(Supplied records)
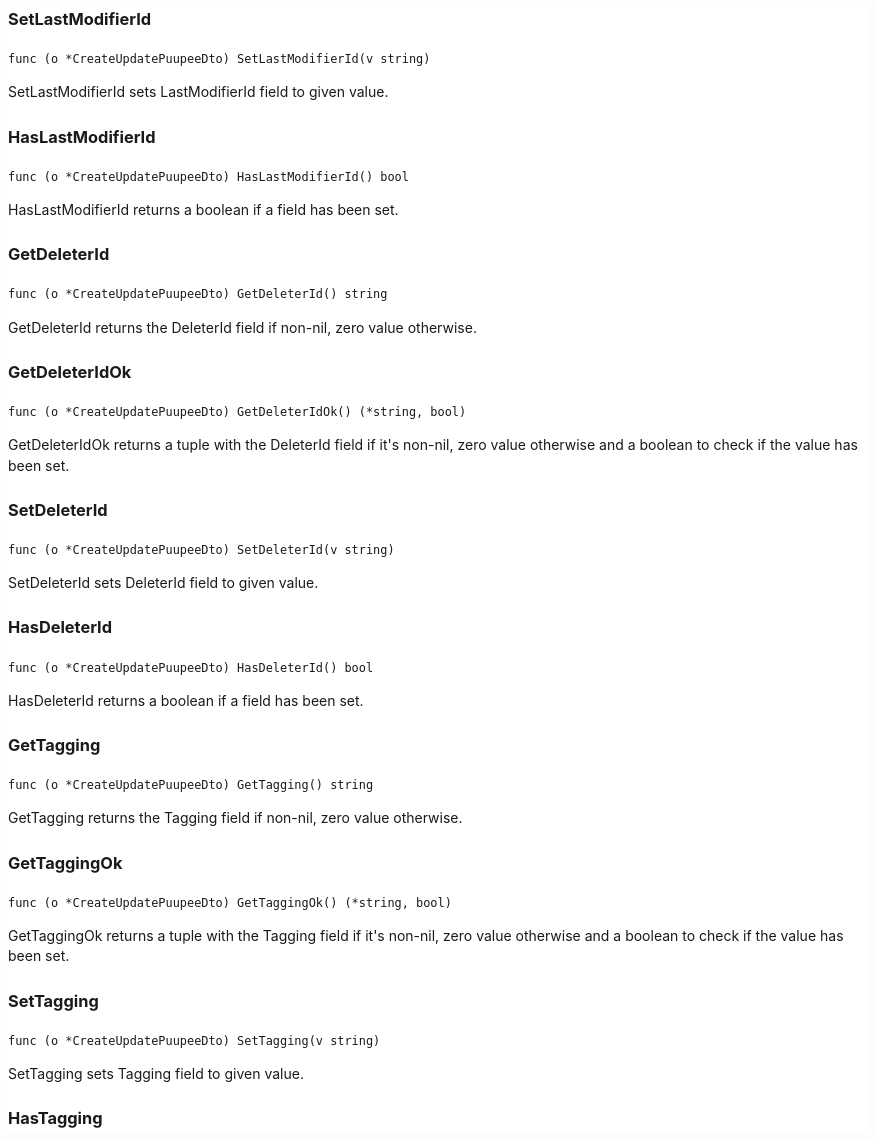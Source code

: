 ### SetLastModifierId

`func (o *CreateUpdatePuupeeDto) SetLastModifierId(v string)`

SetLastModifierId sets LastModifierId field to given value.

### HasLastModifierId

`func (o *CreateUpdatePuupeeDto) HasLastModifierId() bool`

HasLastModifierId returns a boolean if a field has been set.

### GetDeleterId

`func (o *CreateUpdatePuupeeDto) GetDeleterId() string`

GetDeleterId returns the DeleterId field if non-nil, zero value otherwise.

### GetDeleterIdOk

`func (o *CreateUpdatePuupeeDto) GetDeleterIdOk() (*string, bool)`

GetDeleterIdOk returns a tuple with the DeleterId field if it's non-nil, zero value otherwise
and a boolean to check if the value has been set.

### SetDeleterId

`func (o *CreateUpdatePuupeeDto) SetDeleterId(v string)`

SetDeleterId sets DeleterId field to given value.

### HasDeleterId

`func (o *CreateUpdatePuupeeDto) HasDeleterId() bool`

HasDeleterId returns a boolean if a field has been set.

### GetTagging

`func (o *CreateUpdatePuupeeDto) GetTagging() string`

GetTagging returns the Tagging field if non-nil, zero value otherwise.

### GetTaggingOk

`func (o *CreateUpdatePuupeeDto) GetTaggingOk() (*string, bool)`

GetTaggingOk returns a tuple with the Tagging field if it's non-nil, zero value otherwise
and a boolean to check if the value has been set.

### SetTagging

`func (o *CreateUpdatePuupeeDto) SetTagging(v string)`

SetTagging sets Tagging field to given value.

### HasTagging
(End Supplied records)
(Supplied records)
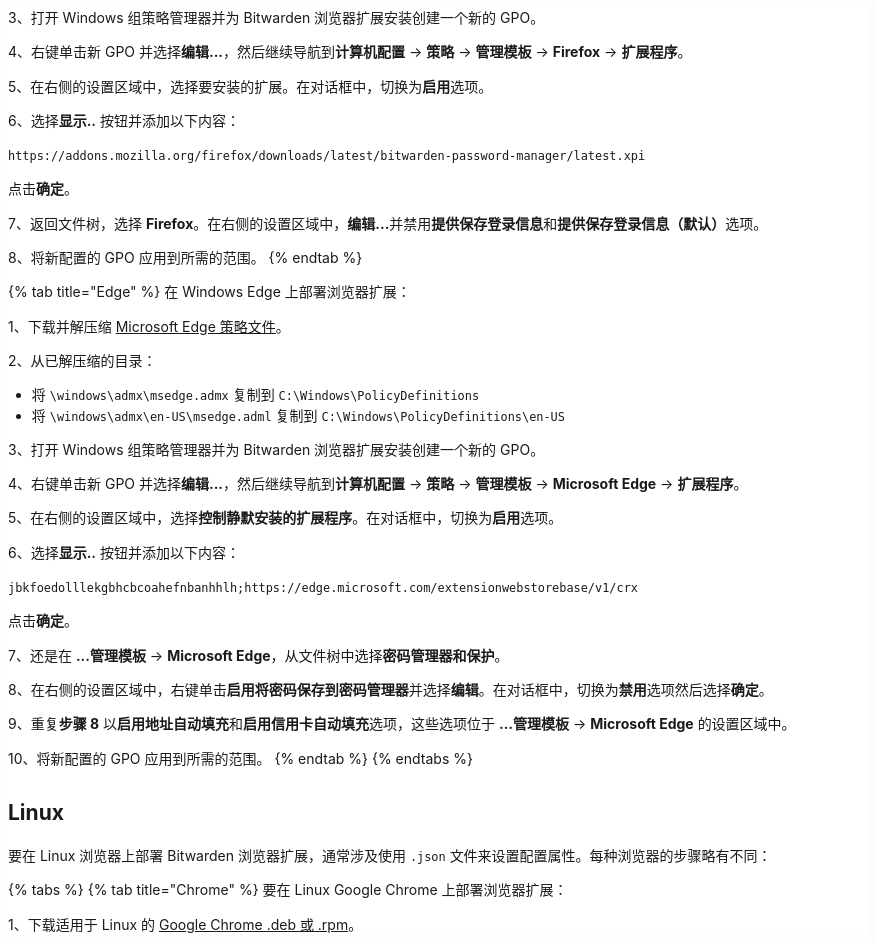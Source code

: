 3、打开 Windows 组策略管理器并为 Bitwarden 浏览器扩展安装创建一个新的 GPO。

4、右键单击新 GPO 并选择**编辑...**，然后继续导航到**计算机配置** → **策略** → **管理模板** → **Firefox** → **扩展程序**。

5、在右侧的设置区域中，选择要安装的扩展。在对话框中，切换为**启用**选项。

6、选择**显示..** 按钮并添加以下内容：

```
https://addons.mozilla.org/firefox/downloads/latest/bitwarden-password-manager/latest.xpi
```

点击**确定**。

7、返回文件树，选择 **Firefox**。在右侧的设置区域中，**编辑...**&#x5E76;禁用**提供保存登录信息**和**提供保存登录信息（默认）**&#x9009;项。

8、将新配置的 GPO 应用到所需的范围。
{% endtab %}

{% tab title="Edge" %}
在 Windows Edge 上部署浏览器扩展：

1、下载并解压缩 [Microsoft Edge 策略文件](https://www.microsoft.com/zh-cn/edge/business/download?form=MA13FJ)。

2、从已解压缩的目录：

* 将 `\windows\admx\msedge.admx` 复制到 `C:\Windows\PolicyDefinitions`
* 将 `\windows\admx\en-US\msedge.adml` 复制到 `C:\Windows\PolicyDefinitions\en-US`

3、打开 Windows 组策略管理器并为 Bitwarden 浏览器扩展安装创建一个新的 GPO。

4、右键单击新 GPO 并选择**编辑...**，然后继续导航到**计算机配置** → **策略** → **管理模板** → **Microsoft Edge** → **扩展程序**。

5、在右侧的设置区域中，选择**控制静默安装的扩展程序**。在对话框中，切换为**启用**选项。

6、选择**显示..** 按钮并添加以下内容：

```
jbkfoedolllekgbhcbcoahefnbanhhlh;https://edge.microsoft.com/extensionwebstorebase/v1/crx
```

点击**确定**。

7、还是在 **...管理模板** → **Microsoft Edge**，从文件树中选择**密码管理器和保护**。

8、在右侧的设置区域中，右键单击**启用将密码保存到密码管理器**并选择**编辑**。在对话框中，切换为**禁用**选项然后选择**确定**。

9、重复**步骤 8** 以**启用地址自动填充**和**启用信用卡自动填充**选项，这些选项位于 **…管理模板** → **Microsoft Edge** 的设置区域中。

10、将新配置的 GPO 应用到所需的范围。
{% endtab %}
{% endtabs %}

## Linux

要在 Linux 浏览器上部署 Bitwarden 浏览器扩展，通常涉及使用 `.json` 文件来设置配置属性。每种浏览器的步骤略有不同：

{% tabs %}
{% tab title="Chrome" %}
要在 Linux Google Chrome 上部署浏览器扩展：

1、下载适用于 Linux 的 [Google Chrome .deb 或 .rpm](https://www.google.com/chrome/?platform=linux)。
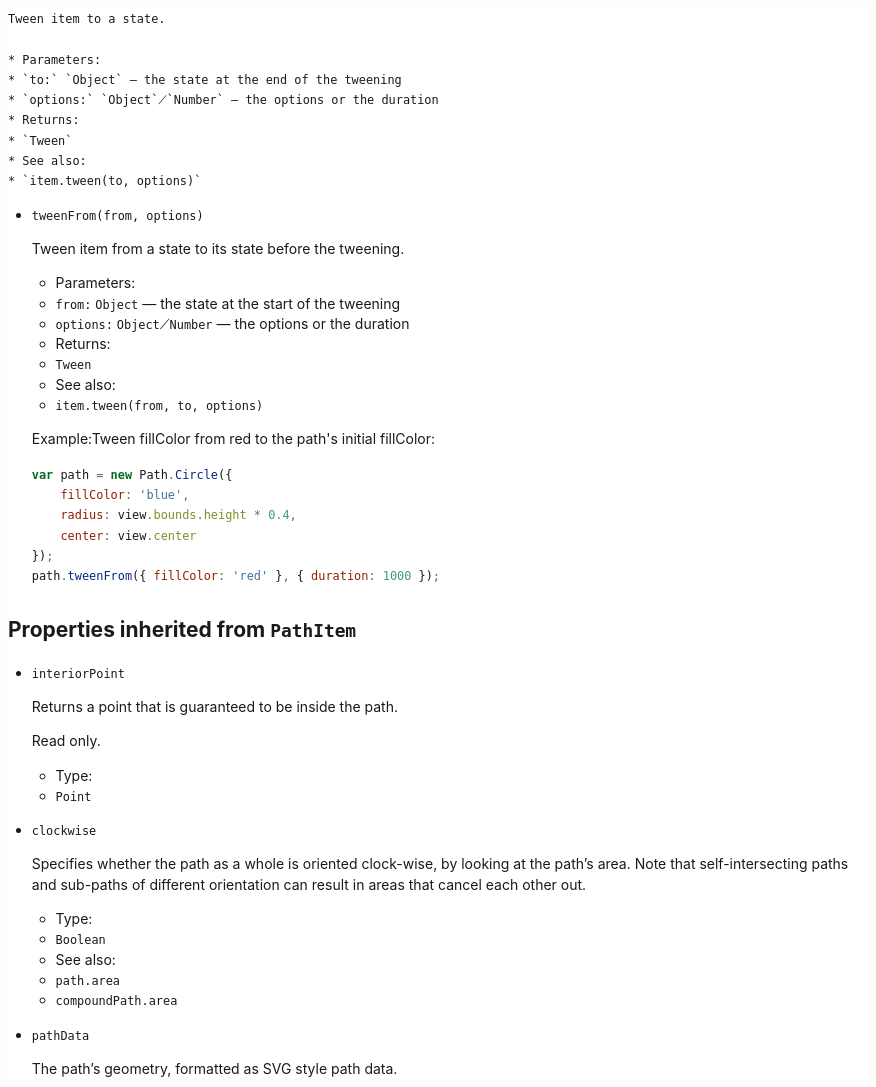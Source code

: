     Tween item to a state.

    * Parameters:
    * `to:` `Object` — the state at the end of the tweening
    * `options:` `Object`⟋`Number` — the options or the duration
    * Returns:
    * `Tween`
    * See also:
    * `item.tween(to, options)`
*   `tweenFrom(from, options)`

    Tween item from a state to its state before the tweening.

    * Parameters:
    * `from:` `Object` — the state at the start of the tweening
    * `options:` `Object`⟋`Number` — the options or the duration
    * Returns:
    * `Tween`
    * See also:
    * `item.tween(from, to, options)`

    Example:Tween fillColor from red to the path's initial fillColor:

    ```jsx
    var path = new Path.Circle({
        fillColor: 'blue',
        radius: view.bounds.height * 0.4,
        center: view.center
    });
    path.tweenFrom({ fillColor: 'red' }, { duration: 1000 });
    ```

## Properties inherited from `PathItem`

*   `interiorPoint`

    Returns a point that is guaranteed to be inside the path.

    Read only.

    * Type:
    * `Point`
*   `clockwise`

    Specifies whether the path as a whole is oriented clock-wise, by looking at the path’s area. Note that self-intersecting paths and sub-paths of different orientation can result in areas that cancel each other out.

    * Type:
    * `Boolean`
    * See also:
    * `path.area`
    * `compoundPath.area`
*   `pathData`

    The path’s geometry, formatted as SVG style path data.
(End Supplied records)
Exercise prompt:
Which of the lines in the listing above include "Object"? Report each of them.

Exercise output:
    * `to:` `Object` — the state at the end of the tweening
    * `options:` `Object`⟋`Number` — the options or the duration
    * `from:` `Object` — the state at the start of the tweening
    * `options:` `Object`⟋`Number` — the options or the duration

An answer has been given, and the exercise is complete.